As a new guy here, I would like to say thank you to the older and honest members bringing this up.  Banned or not, I got me a ignore a button! Banned from me! hahahaha.  I smell sneaky snake all over this.


----------



## mruiz

I am terrible with pictures, here it is. Please no offence.


----------



## GTs58

Wow pedal junky. No misunderstanding there! That's pure fraud. Time to part out a member here.


----------



## DonChristie

Weird! Deja vue! Didnt i just read a post this morning about a rear rack? Same MO? Maybe its me! Ha!


----------



## island schwinn

listed on rrb too.


----------



## CrazyDave

island schwinn said:


> listed on rrb too.



http://www.ratrodbikes.com/forum/in...26-inch-complete-rollling-and-original.98398/    ?????


----------



## island schwinn

Bottom line,there is an attempt at deception.


----------



## CrazyDave

Well hes no longer at RRB.


----------



## rustjunkie

mruiz said:


> I am terrible with pictures, here it is. Please no offence.View attachment 322563 View attachment 322565




Start with a plain, uncluttered background.
In your photos you might have closed the garage door and used it as the background. 
When you see something like the garden hose in the bg, move it or move the bike.
The beauty of digital: you can take lots of images, so do it and choose the best ones.
If none are good try again.
It's not difficult, just takes practice and attention.


----------



## mruiz

Thank you rustjunlkie, good observation, White background. Thanks


----------



## mruiz

Again thank you for the tip. I did what you said. The bike sold already.


----------



## cyberpaull

In Cali, That is easy a $400 to $500 bike.


----------



## 1fastgramp

Thanks for the info on the Skipper. That's my bike in my garage. I better take it off CL @ 175.00. Never figured it was that much. Found this 68 Fair Lady at garage sale today. $20.00 Stuff is still out there.


----------



## razinhellcustomz

1fastgramp said:


> Serial number
> 
> View attachment 322191
> 
> View attachment 322192
> 
> View attachment 322193



This bike is way coool!! It was born right after my first b-day, 1-11-60. I would be willing to pay at least $150.00 for this nice survivor bike. So this was the predecessor to the typhoon, right? Thanks. Razin.


----------



## razinhellcustomz

bhando said:


> I just picked up this 1961 Schwinn Skipper,all original except for the pedals, and it's around a condition 7-8.
> 
> Super clean and rides great!!!
> 
> I am considering selling this bike and was curious what the value of this two year only frame style.
> 
> Please help a "newbie Schwinn" guy, I'm slowly being pulled in your direction!
> 
> Thanks for any and all help.
> 
> 
> Brandon



What did you have to give for the bike if you don't mind my asking? Thanks and Ride On. Razin. P.S. I would have to say maybe $150.00-$200.oo price range.


----------



## GTs58

razinhellcustomz said:


> This bike is way coool!! It was born right after my first b-day, 1-11-60. I would be willing to pay at least $150.00 for this nice survivor bike. *So this was the predecessor to the typhoon, right?* Thanks. Razin.

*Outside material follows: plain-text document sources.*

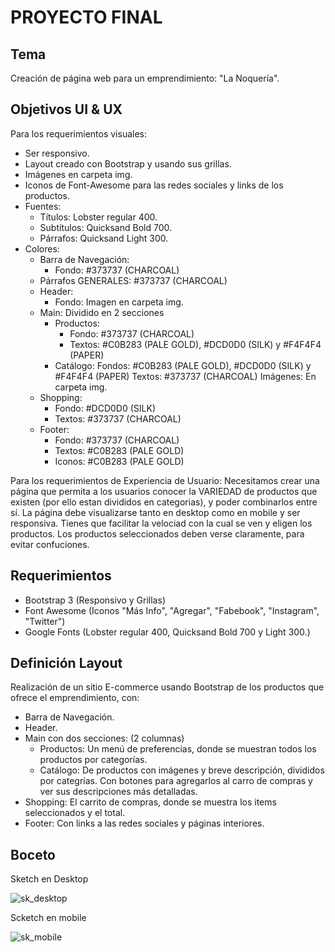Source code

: # PROYECTO FINAL

## Tema

  Creación de página web para un emprendimiento: "La Noquería".

## Objetivos UI & UX

  Para los requerimientos visuales:
  - Ser responsivo.
  - Layout creado con Bootstrap y usando sus grillas.
  - Imágenes en carpeta img.
  - Iconos de Font-Awesome para las redes sociales y links de los productos.
  - Fuentes:
    - Títulos: Lobster regular 400.  
    - Subtítulos: Quicksand Bold 700.
    - Párrafos: Quicksand Light 300.
  - Colores:
    - Barra de Navegación:
      - Fondo: #373737 (CHARCOAL)
    - Párrafos GENERALES: #373737 (CHARCOAL)
    - Header:
      - Fondo: Imagen en carpeta img.
    - Main: Dividido en 2 secciones
      - Productos:
        - Fondo: #373737 (CHARCOAL)
        - Textos: #C0B283 (PALE GOLD), #DCD0D0 (SILK) y #F4F4F4 (PAPER)  
      - Catálogo:
        Fondos: #C0B283 (PALE GOLD), #DCD0D0 (SILK) y #F4F4F4 (PAPER)
        Textos: #373737 (CHARCOAL)
        Imágenes: En carpeta img.
    - Shopping:
      - Fondo: #DCD0D0 (SILK)
      - Textos: #373737 (CHARCOAL)
    - Footer:
      - Fondo: #373737 (CHARCOAL)
      - Textos: #C0B283 (PALE GOLD)
      - Iconos: #C0B283 (PALE GOLD)

  Para los requerimientos de Experiencia de Usuario:
   Necesitamos crear una página que permita a los usuarios conocer la VARIEDAD de productos que existen (por ello estan divididos en categorias), y poder combinarlos entre sí.
   La página debe visualizarse tanto en desktop como en mobile y ser responsiva.
   Tienes que facilitar la velociad con la cual se ven y eligen los productos.
   Los productos seleccionados deben verse claramente, para evitar confuciones.

## Requerimientos

  - Bootstrap 3 (Responsivo y Grillas)
  - Font Awesome (Iconos "Más Info", "Agregar", "Fabebook", "Instagram", "Twitter")
  - Google Fonts (Lobster regular 400, Quicksand Bold 700 y Light 300.)

## Definición Layout

  Realización de un sitio E-commerce usando Bootstrap de los productos que ofrece el emprendimiento, con:
  - Barra de Navegación.
  - Header.
  - Main con dos secciones: (2 columnas)
    - Productos: Un menú de preferencias, donde se muestran todos los productos por categorías.
    - Catálogo: De productos con imágenes y breve descripción, divididos por categrías. Con botones para agregarlos al carro de compras y ver sus descripciones más detalladas.
  - Shopping: El carrito de compras, donde se muestra los items seleccionados y el total.
  - Footer: Con links a las redes sociales y páginas interiores.

## Boceto

Sketch en Desktop

![sk_desktop](https://user-images.githubusercontent.com/44576817/49902406-9b346900-fe42-11e8-88c4-a2bde9f24f0b.jpg)

Scketch en mobile

![sk_mobile](https://user-images.githubusercontent.com/44576817/49902430-b2735680-fe42-11e8-82d8-b77ed4557b3f.jpg)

No, the  twin bar Tornado morphed into the Typhoon.


----------



## razinhellcustomz

mruiz said:


> I am terrible with pictures, here it is. Please no offence.View attachment 322563View attachment 322565



Is this bike still available or long gone? Thanks. Razin.


----------



## razinhellcustomz

GTs58 said:


> No, the  twin bar Tornado morphed into the Typhoon.



Okay.  thanks for that. Ride On. Razin.


----------



## razinhellcustomz

1fastgramp said:


> Thanks for the info on the Skipper. That's my bike in my garage. I better take it off CL @ 175.00. Never figured it was that much. Found this 68 Fair Lady at garage sale today. $20.00 Stuff is still out there.
> 
> View attachment 327877



Great find!! AND Cheap too. Razin.


----------